What you output must match, exactly, the lines from the start of the records to the line containing "являются степенями двойки.", both ends kept and pictures excluded.

Stored dataset items:

--

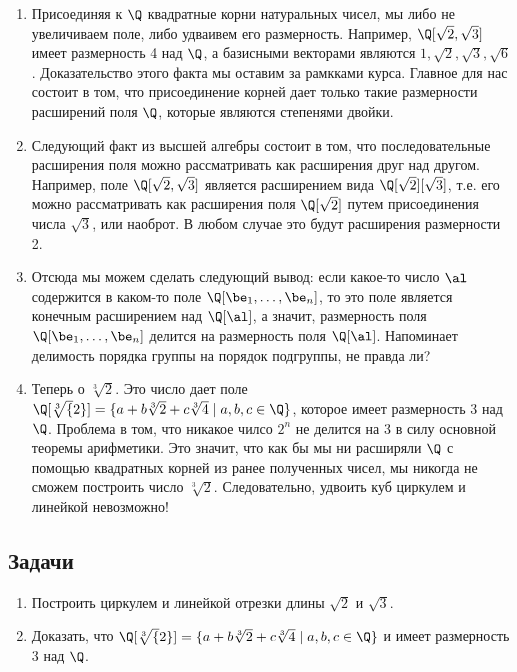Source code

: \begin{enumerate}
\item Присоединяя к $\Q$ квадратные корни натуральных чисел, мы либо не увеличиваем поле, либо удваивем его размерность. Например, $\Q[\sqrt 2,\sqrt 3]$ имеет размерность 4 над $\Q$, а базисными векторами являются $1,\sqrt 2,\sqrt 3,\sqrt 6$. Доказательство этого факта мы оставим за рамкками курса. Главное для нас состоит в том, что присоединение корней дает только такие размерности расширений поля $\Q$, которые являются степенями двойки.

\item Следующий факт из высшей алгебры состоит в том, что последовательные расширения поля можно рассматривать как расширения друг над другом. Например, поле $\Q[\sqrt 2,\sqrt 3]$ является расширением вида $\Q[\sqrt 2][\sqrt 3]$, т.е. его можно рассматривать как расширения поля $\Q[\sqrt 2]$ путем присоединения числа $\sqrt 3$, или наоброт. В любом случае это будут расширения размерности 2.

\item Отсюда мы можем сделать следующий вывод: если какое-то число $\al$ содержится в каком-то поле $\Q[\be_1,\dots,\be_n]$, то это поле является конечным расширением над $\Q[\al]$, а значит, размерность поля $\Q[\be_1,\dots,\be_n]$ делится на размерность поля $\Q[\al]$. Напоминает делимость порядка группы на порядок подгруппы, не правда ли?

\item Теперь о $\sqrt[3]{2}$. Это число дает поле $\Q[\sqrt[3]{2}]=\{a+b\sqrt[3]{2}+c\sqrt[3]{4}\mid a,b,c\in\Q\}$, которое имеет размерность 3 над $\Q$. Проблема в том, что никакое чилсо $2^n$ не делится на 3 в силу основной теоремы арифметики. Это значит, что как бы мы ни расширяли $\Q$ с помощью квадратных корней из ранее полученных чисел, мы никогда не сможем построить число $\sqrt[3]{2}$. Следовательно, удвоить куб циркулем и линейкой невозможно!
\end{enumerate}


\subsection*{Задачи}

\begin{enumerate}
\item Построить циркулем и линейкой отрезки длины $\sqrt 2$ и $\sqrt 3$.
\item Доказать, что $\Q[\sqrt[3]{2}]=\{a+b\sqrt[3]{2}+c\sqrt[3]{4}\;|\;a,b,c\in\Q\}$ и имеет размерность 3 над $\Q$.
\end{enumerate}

--

Response below:
Source code

: \begin{enumerate}
\item Присоединяя к $\Q$ квадратные корни натуральных чисел, мы либо не увеличиваем поле, либо удваивем его размерность. Например, $\Q[\sqrt 2,\sqrt 3]$ имеет размерность 4 над $\Q$, а базисными векторами являются $1,\sqrt 2,\sqrt 3,\sqrt 6$. Доказательство этого факта мы оставим за рамкками курса. Главное для нас состоит в том, что присоединение корней дает только такие размерности расширений поля $\Q$, которые являются степенями двойки.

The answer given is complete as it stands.